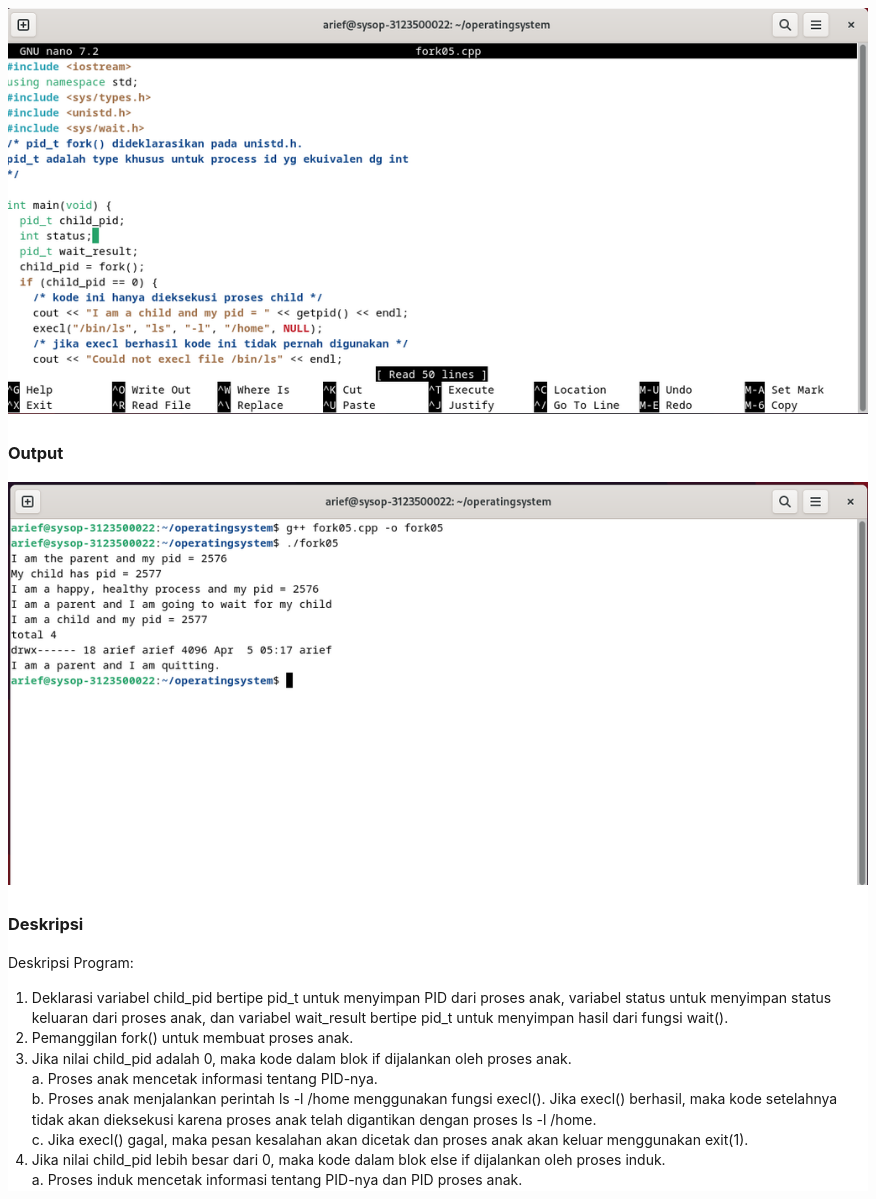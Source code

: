 ![ss](img/12.png)

### Output
![ss](img/13.png)

### Deskripsi
Deskripsi Program:

1. Deklarasi variabel child_pid bertipe pid_t untuk menyimpan PID dari proses anak, variabel status untuk menyimpan status keluaran dari proses anak, dan variabel wait_result bertipe pid_t untuk menyimpan hasil dari fungsi wait().<br>
2. Pemanggilan fork() untuk membuat proses anak.<br>
3. Jika nilai child_pid adalah 0, maka kode dalam blok if dijalankan oleh proses anak.<br>
a. Proses anak mencetak informasi tentang PID-nya.<br>
b. Proses anak menjalankan perintah ls -l /home menggunakan fungsi execl(). Jika execl() berhasil, maka kode setelahnya tidak akan dieksekusi karena proses anak telah digantikan dengan proses ls -l /home.<br>
c. Jika execl() gagal, maka pesan kesalahan akan dicetak dan proses anak akan keluar menggunakan exit(1).<br>
4. Jika nilai child_pid lebih besar dari 0, maka kode dalam blok else if dijalankan oleh proses induk.<br>
a. Proses induk mencetak informasi tentang PID-nya dan PID proses anak.<br>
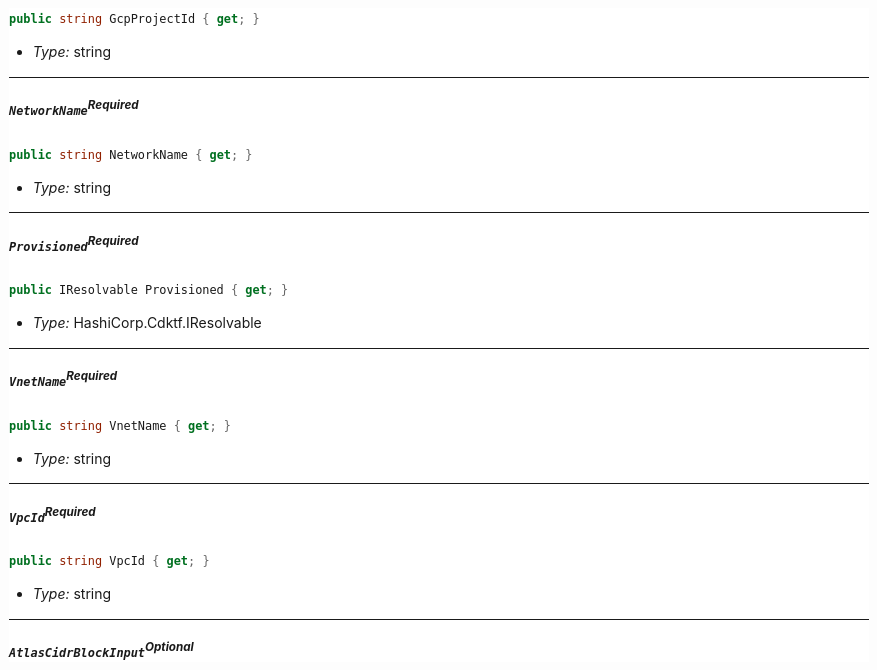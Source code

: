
 ```csharp
public string GcpProjectId { get; }
```

- *Type:* string

---

##### `NetworkName`<sup>Required</sup> <a name="NetworkName" id="@cdktf/provider-mongodbatlas.networkContainer.NetworkContainer.property.networkName"></a>

```csharp
public string NetworkName { get; }
```

- *Type:* string

---

##### `Provisioned`<sup>Required</sup> <a name="Provisioned" id="@cdktf/provider-mongodbatlas.networkContainer.NetworkContainer.property.provisioned"></a>

```csharp
public IResolvable Provisioned { get; }
```

- *Type:* HashiCorp.Cdktf.IResolvable

---

##### `VnetName`<sup>Required</sup> <a name="VnetName" id="@cdktf/provider-mongodbatlas.networkContainer.NetworkContainer.property.vnetName"></a>

```csharp
public string VnetName { get; }
```

- *Type:* string

---

##### `VpcId`<sup>Required</sup> <a name="VpcId" id="@cdktf/provider-mongodbatlas.networkContainer.NetworkContainer.property.vpcId"></a>

```csharp
public string VpcId { get; }
```

- *Type:* string

---

##### `AtlasCidrBlockInput`<sup>Optional</sup> <a name="AtlasCidrBlockInput" id="@cdktf/provider-mongodbatlas.networkContainer.NetworkContainer.property.atlasCidrBlockInput"></a>
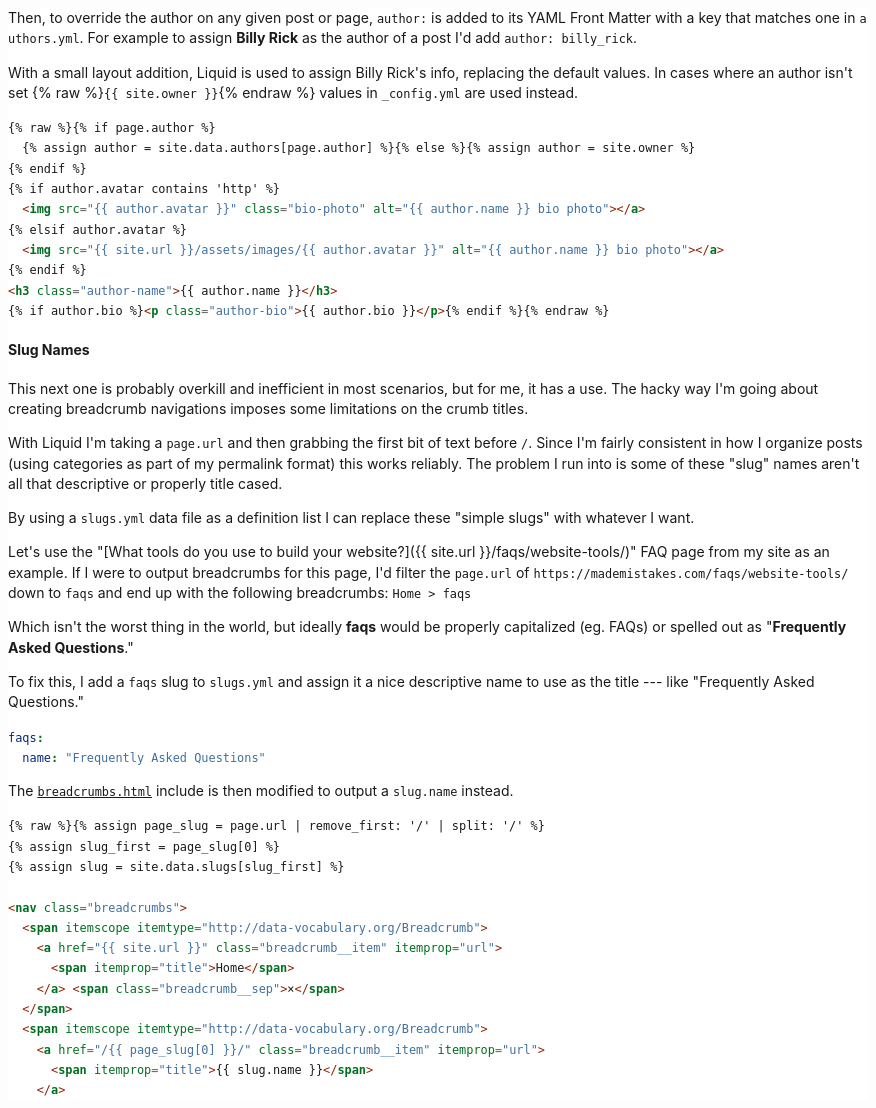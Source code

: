 Then, to override the author on any given post or page, `author:` is added to its YAML Front Matter with a key that matches one in `authors.yml`. For example to assign **Billy Rick** as the author of a post I'd add `author: billy_rick`.

With a small layout addition, Liquid is used to assign Billy Rick's info, replacing the default values. In cases where an author isn't set {% raw %}`{{ site.owner }}`{% endraw %} values in `_config.yml` are used instead.

```html
{% raw %}{% if page.author %}
  {% assign author = site.data.authors[page.author] %}{% else %}{% assign author = site.owner %}
{% endif %}
{% if author.avatar contains 'http' %}
  <img src="{{ author.avatar }}" class="bio-photo" alt="{{ author.name }} bio photo"></a>
{% elsif author.avatar %}
  <img src="{{ site.url }}/assets/images/{{ author.avatar }}" alt="{{ author.name }} bio photo"></a>
{% endif %}
<h3 class="author-name">{{ author.name }}</h3>
{% if author.bio %}<p class="author-bio">{{ author.bio }}</p>{% endif %}{% endraw %}
```

#### Slug Names

This next one is probably overkill and inefficient in most scenarios, but for me, it has a use. The hacky way I'm going about creating breadcrumb navigations imposes some limitations on the crumb titles.

With Liquid I'm taking a `page.url` and then grabbing the first bit of text before `/`. Since I'm fairly consistent in how I organize posts (using categories as part of my permalink format) this works reliably. The problem I run into is some of these "slug" names aren't all that descriptive or properly title cased.

By using a `slugs.yml` data file as a definition list I can replace these "simple slugs" with whatever I want. 

Let's use the "[What tools do you use to build your website?]({{ site.url }}/faqs/website-tools/)" FAQ page from my site as an example. If I were to output breadcrumbs for this page, I'd filter the `page.url` of `https://mademistakes.com/faqs/website-tools/` down to `faqs` and end up with the following breadcrumbs: `Home > faqs`

Which isn't the worst thing in the world, but ideally **faqs** would be properly capitalized (eg. FAQs) or spelled out as "**Frequently Asked Questions**."

To fix this, I add a `faqs` slug to `slugs.yml` and assign it a nice descriptive name to use as the title --- like "Frequently Asked Questions."

```yaml
faqs:
  name: "Frequently Asked Questions"
```

The [`breadcrumbs.html`](https://github.com/mmistakes/made-mistakes-jekyll/blob/10.2.0/_includes/breadcrumbs.html) include is then modified to output a `slug.name` instead.

```html
{% raw %}{% assign page_slug = page.url | remove_first: '/' | split: '/' %}
{% assign slug_first = page_slug[0] %}
{% assign slug = site.data.slugs[slug_first] %}

<nav class="breadcrumbs">
  <span itemscope itemtype="http://data-vocabulary.org/Breadcrumb">
    <a href="{{ site.url }}" class="breadcrumb__item" itemprop="url">
      <span itemprop="title">Home</span>
    </a> <span class="breadcrumb__sep">×</span>
  </span>
  <span itemscope itemtype="http://data-vocabulary.org/Breadcrumb">
    <a href="/{{ page_slug[0] }}/" class="breadcrumb__item" itemprop="url">
      <span itemprop="title">{{ slug.name }}</span>
    </a>
```

[^kramdown]: [Kramdown](http://kramdown.gettalong.org/syntax.html) is a Markdown converter that supports features currently unavailable in plain Markdown. Things like automatically generating a table of contents from headlines, special attributes, and more.
[^related-posts]: [**jekyll-tagging-related_posts**][related-posts] - replaces Jekyll's `related_posts` function to use tags to calculate better post relationships.
[^profiler]: The profiler can be enabled with the `--profile` flag (eg. `jekyll build --profile`).
[^less]: Less is a CSS pre-processor, meaning that it extends the CSS language, adding features that allow variables, mixins, functions to make it more maintainable.
[^assets-tag-example]: Output the source of an asset using `asset_source` Jekyll-Assets tag. Example: `{% raw %}{% asset_source critical.css %}{% endraw %}`
[^picture-polyfill]: [Picturefill](https://scottjehl.github.io/picturefill/) is responsive images polyfill that enables support for the picture element and associated features in browsers that do not yet support them.
[^data-file]: **Example:** Data file `/_data/foo.yml` is accessible via `site.data.foo`.
[sitemap]: https://github.com/jekyll/jekyll-sitemap
[archives]: https://github.com/jekyll/jekyll-archives
[assets]: https://github.com/jekyll/jekyll-assets
[related-posts]: https://github.com/toshimaru/jekyll-tagging-related_posts
[picture-tag]: https://github.com/robwierzbowski/jekyll-picture-tag
[responsive-image]: https://github.com/wildlyinaccurate/jekyll-responsive-image
[jekyll-srcset]: https://github.com/netlify/jekyll-srcset
[multiple-languages]: https://github.com/screeninteraction/jekyll-multiple-languages-plugin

• **Work required**
The records above need to be copied exactly, with the pictures left out.

• **Solved problem**
Source code

: ![ss](img/12.png)

### Output
![ss](img/13.png)

### Deskripsi
Deskripsi Program:

1. Deklarasi variabel child_pid bertipe pid_t untuk menyimpan PID dari proses anak, variabel status untuk menyimpan status keluaran dari proses anak, dan variabel wait_result bertipe pid_t untuk menyimpan hasil dari fungsi wait().<br>
2. Pemanggilan fork() untuk membuat proses anak.<br>
3. Jika nilai child_pid adalah 0, maka kode dalam blok if dijalankan oleh proses anak.<br>
a. Proses anak mencetak informasi tentang PID-nya.<br>
b. Proses anak menjalankan perintah ls -l /home menggunakan fungsi execl(). Jika execl() berhasil, maka kode setelahnya tidak akan dieksekusi karena proses anak telah digantikan dengan proses ls -l /home.<br>
c. Jika execl() gagal, maka pesan kesalahan akan dicetak dan proses anak akan keluar menggunakan exit(1).<br>
4. Jika nilai child_pid lebih besar dari 0, maka kode dalam blok else if dijalankan oleh proses induk.<br>
a. Proses induk mencetak informasi tentang PID-nya dan PID proses anak.<br>
Source code

:
 ```csharp
public string GcpProjectId { get; }
```

- *Type:* string

---

##### `NetworkName`<sup>Required</sup> <a name="NetworkName" id="@cdktf/provider-mongodbatlas.networkContainer.NetworkContainer.property.networkName"></a>

```csharp
public string NetworkName { get; }
```

- *Type:* string

---

##### `Provisioned`<sup>Required</sup> <a name="Provisioned" id="@cdktf/provider-mongodbatlas.networkContainer.NetworkContainer.property.provisioned"></a>

```csharp
public IResolvable Provisioned { get; }
```

- *Type:* HashiCorp.Cdktf.IResolvable

---

##### `VnetName`<sup>Required</sup> <a name="VnetName" id="@cdktf/provider-mongodbatlas.networkContainer.NetworkContainer.property.vnetName"></a>

```csharp
public string VnetName { get; }
```

- *Type:* string

---

##### `VpcId`<sup>Required</sup> <a name="VpcId" id="@cdktf/provider-mongodbatlas.networkContainer.NetworkContainer.property.vpcId"></a>

```csharp
public string VpcId { get; }
```

- *Type:* string

---

##### `AtlasCidrBlockInput`<sup>Optional</sup> <a name="AtlasCidrBlockInput" id="@cdktf/provider-mongodbatlas.networkContainer.NetworkContainer.property.atlasCidrBlockInput"></a>
Source code

: Then, to override the author on any given post or page, `author:` is added to its YAML Front Matter with a key that matches one in `authors.yml`. For example to assign **Billy Rick** as the author of a post I'd add `author: billy_rick`.

With a small layout addition, Liquid is used to assign Billy Rick's info, replacing the default values. In cases where an author isn't set {% raw %}`{{ site.owner }}`{% endraw %} values in `_config.yml` are used instead.

```html
{% raw %}{% if page.author %}
  {% assign author = site.data.authors[page.author] %}{% else %}{% assign author = site.owner %}
{% endif %}
{% if author.avatar contains 'http' %}
  <img src="{{ author.avatar }}" class="bio-photo" alt="{{ author.name }} bio photo"></a>
{% elsif author.avatar %}
  <img src="{{ site.url }}/assets/images/{{ author.avatar }}" alt="{{ author.name }} bio photo"></a>
{% endif %}
<h3 class="author-name">{{ author.name }}</h3>
{% if author.bio %}<p class="author-bio">{{ author.bio }}</p>{% endif %}{% endraw %}
```

#### Slug Names

This next one is probably overkill and inefficient in most scenarios, but for me, it has a use. The hacky way I'm going about creating breadcrumb navigations imposes some limitations on the crumb titles.

With Liquid I'm taking a `page.url` and then grabbing the first bit of text before `/`. Since I'm fairly consistent in how I organize posts (using categories as part of my permalink format) this works reliably. The problem I run into is some of these "slug" names aren't all that descriptive or properly title cased.

By using a `slugs.yml` data file as a definition list I can replace these "simple slugs" with whatever I want. 

Let's use the "[What tools do you use to build your website?]({{ site.url }}/faqs/website-tools/)" FAQ page from my site as an example. If I were to output breadcrumbs for this page, I'd filter the `page.url` of `https://mademistakes.com/faqs/website-tools/` down to `faqs` and end up with the following breadcrumbs: `Home > faqs`

Which isn't the worst thing in the world, but ideally **faqs** would be properly capitalized (eg. FAQs) or spelled out as "**Frequently Asked Questions**."

To fix this, I add a `faqs` slug to `slugs.yml` and assign it a nice descriptive name to use as the title --- like "Frequently Asked Questions."

```yaml
faqs:
  name: "Frequently Asked Questions"
```

The [`breadcrumbs.html`](https://github.com/mmistakes/made-mistakes-jekyll/blob/10.2.0/_includes/breadcrumbs.html) include is then modified to output a `slug.name` instead.

```html
{% raw %}{% assign page_slug = page.url | remove_first: '/' | split: '/' %}
{% assign slug_first = page_slug[0] %}
{% assign slug = site.data.slugs[slug_first] %}

<nav class="breadcrumbs">
  <span itemscope itemtype="http://data-vocabulary.org/Breadcrumb">
    <a href="{{ site.url }}" class="breadcrumb__item" itemprop="url">
      <span itemprop="title">Home</span>
    </a> <span class="breadcrumb__sep">×</span>
  </span>
  <span itemscope itemtype="http://data-vocabulary.org/Breadcrumb">
    <a href="/{{ page_slug[0] }}/" class="breadcrumb__item" itemprop="url">
      <span itemprop="title">{{ slug.name }}</span>
    </a>
```

[^kramdown]: [Kramdown](http://kramdown.gettalong.org/syntax.html) is a Markdown converter that supports features currently unavailable in plain Markdown. Things like automatically generating a table of contents from headlines, special attributes, and more.
[^related-posts]: [**jekyll-tagging-related_posts**][related-posts] - replaces Jekyll's `related_posts` function to use tags to calculate better post relationships.
[^profiler]: The profiler can be enabled with the `--profile` flag (eg. `jekyll build --profile`).
[^less]: Less is a CSS pre-processor, meaning that it extends the CSS language, adding features that allow variables, mixins, functions to make it more maintainable.
[^assets-tag-example]: Output the source of an asset using `asset_source` Jekyll-Assets tag. Example: `{% raw %}{% asset_source critical.css %}{% endraw %}`
[^picture-polyfill]: [Picturefill](https://scottjehl.github.io/picturefill/) is responsive images polyfill that enables support for the picture element and associated features in browsers that do not yet support them.
[^data-file]: **Example:** Data file `/_data/foo.yml` is accessible via `site.data.foo`.
[sitemap]: https://github.com/jekyll/jekyll-sitemap
[archives]: https://github.com/jekyll/jekyll-archives
[assets]: https://github.com/jekyll/jekyll-assets
[related-posts]: https://github.com/toshimaru/jekyll-tagging-related_posts
[picture-tag]: https://github.com/robwierzbowski/jekyll-picture-tag
[responsive-image]: https://github.com/wildlyinaccurate/jekyll-responsive-image
[jekyll-srcset]: https://github.com/netlify/jekyll-srcset
[multiple-languages]: https://github.com/screeninteraction/jekyll-multiple-languages-plugin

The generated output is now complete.